この時代、カーリミー商人と呼ばれた貿易商が、東方の物資を(5)インド洋・紅海方面からエジプトにもたらし( C )などの港湾都市で、(6)イタリア商人と交易活動を行った。
一方、エジプトの農村部では(7)イクター制が施行され、比較的安定した状態が続いたため、農業の発展が見られ、小麦や大麦に加えて( D )などの商品作物の栽培も盛んになった。
- 問1.空欄A~Dに適当な語句を入れなさい。
- 問2.
- 下線部(1)について、(ア)紀元前から9世紀頃までこの地で栄えた王国の名称を答えなさい。

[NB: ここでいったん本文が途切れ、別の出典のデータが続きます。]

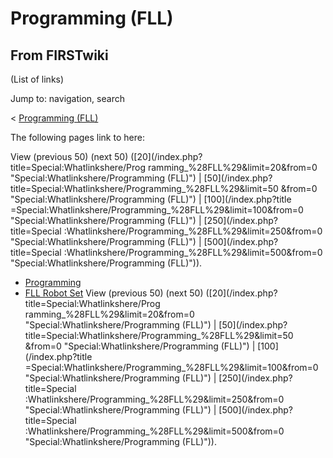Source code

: # Programming (FLL)

## From FIRSTwiki

(List of links)

Jump to: navigation, search

< [Programming (FLL)](/index.php?title=Programming_%28FLL%29&redirect=no "Programming \(FLL\)")

The following pages link to here:

View (previous 50) (next 50) ([20](/index.php?title=Special:Whatlinkshere/Prog
ramming_%28FLL%29&limit=20&from=0 "Special:Whatlinkshere/Programming \(FLL\)") | [50](/index.php?title=Special:Whatlinkshere/Programming_%28FLL%29&limit=50
&from=0 "Special:Whatlinkshere/Programming \(FLL\)") | [100](/index.php?title
=Special:Whatlinkshere/Programming_%28FLL%29&limit=100&from=0 "Special:Whatlinkshere/Programming \(FLL\)") | [250](/index.php?title=Special
:Whatlinkshere/Programming_%28FLL%29&limit=250&from=0 "Special:Whatlinkshere/Programming \(FLL\)") | [500](/index.php?title=Special
:Whatlinkshere/Programming_%28FLL%29&limit=500&from=0 "Special:Whatlinkshere/Programming \(FLL\)")).

- [Programming](Programming "Programming")
- [FLL Robot Set](FLL_Robot_Set "FLL Robot Set") View (previous 50) (next 50) ([20](/index.php?title=Special:Whatlinkshere/Prog
  ramming_%28FLL%29&limit=20&from=0 "Special:Whatlinkshere/Programming \(FLL\)") | [50](/index.php?title=Special:Whatlinkshere/Programming_%28FLL%29&limit=50
  &from=0 "Special:Whatlinkshere/Programming \(FLL\)") | [100](/index.php?title
  =Special:Whatlinkshere/Programming_%28FLL%29&limit=100&from=0 "Special:Whatlinkshere/Programming \(FLL\)") | [250](/index.php?title=Special
  :Whatlinkshere/Programming_%28FLL%29&limit=250&from=0 "Special:Whatlinkshere/Programming \(FLL\)") | [500](/index.php?title=Special
  :Whatlinkshere/Programming_%28FLL%29&limit=500&from=0 "Special:Whatlinkshere/Programming \(FLL\)")).
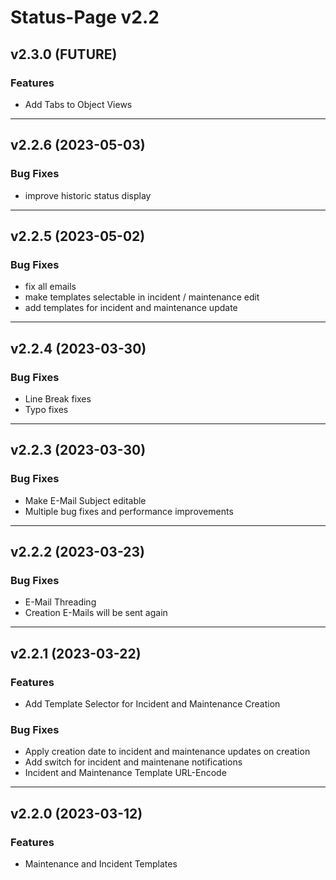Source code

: # Status-Page v2.2

## v2.3.0 (FUTURE)

### Features
* Add Tabs to Object Views

---

## v2.2.6 (2023-05-03)

### Bug Fixes
* improve historic status display

---

## v2.2.5 (2023-05-02)

### Bug Fixes
* fix all emails
* make templates selectable in incident / maintenance edit
* add templates for incident and maintenance update

---

## v2.2.4 (2023-03-30)

### Bug Fixes
* Line Break fixes
* Typo fixes

---

## v2.2.3 (2023-03-30)

### Bug Fixes
* Make E-Mail Subject editable
* Multiple bug fixes and performance improvements

---

## v2.2.2 (2023-03-23)

### Bug Fixes
* E-Mail Threading
* Creation E-Mails will be sent again

---

## v2.2.1 (2023-03-22)

### Features
* Add Template Selector for Incident and Maintenance Creation

### Bug Fixes
* Apply creation date to incident and maintenance updates on creation
* Add switch for incident and maintenane notifications
* Incident and Maintenance Template URL-Encode

---

## v2.2.0 (2023-03-12)

### Features
* Maintenance and Incident Templates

また、(イ)1936年にエチオピアを併合した国家の名称と、(ウ)その国の指導者の名前を答えなさい。
- 問3.
- 下線部(2)について、(ア)新王国時代に唯一神アトン(アテン)への信仰を強制する宗教改革を行ったファラオの名前と、(イ)彼が定めた首都の名称を答えなさい。
- 問4.
- 下線部(3)について、1885年にこの都市を占領したマフデイー派の抵抗運動について説明しなさい。
- 問5.
- 下線部(4)について、(ア)この王朝を樹立した人物の名前と、この人物が公的に支持したイスラームの宗派を答えなさい。
- 問6.
- 下線部(5)について、(ア)15世紀末にインドのカリカットに到達したポルトガルの航海者の名前と、(イ)その後ポルトガルに占領されて東方進出の拠点、となったインドの都市名を答えなさい。
- 問7.
- 下線部(6)について、この時期の彼らの交易活動の内容と意義を説明しなさい。
- 問8.
- 下線部(7)について、この制度を簡潔に説明しなさい。
解答
問1 A. ヘロドトス B.ファーティマ朝 C.アレクサンドリア D.サトウキビ
問2 ア アクスム王国 イ.イタリア ウ.ムッソリーニ
問3.(ア)アメンホテプ4世(別解:イクナートン) (イ)テル=エル=アマルナ
問4.自ら救世主を意味するマフディーを称したムハンマド=アフマドが、イスラーム教徒のマフディー派を率いてイギリスの侵略に抵抗し、一時ハルツームを占領したが、最後は鎮圧された。
問5.(ア)サラディン(別解:サラーフ=アッディーン) (イ)スンナ派 問6.(ア)ヴァスコ=ダ=ガマ (イ) ゴア
問7.ヴェネツィア・ジェノヴァ・ピサなどの港市を拠点に、十字軍運動を契機として東方貿易に進出し、ムスリム商人から香辛料や絹織物、宝石などを買い付けてヨーロッパにもたらし、商業を復興させた。
問8.ブワイフ朝に始まりセルジューク朝でイスラーム世界に一般化した制度で、軍人・官僚に俸給に見合う金額を徴収できる土地の徴税権を与えるもの。 ※イクタ―制の内容の覚え方
解 説: ナイル川流域のエジプト、スーダン、エチオピアに関して古代から現代までを概観したのがリード文である。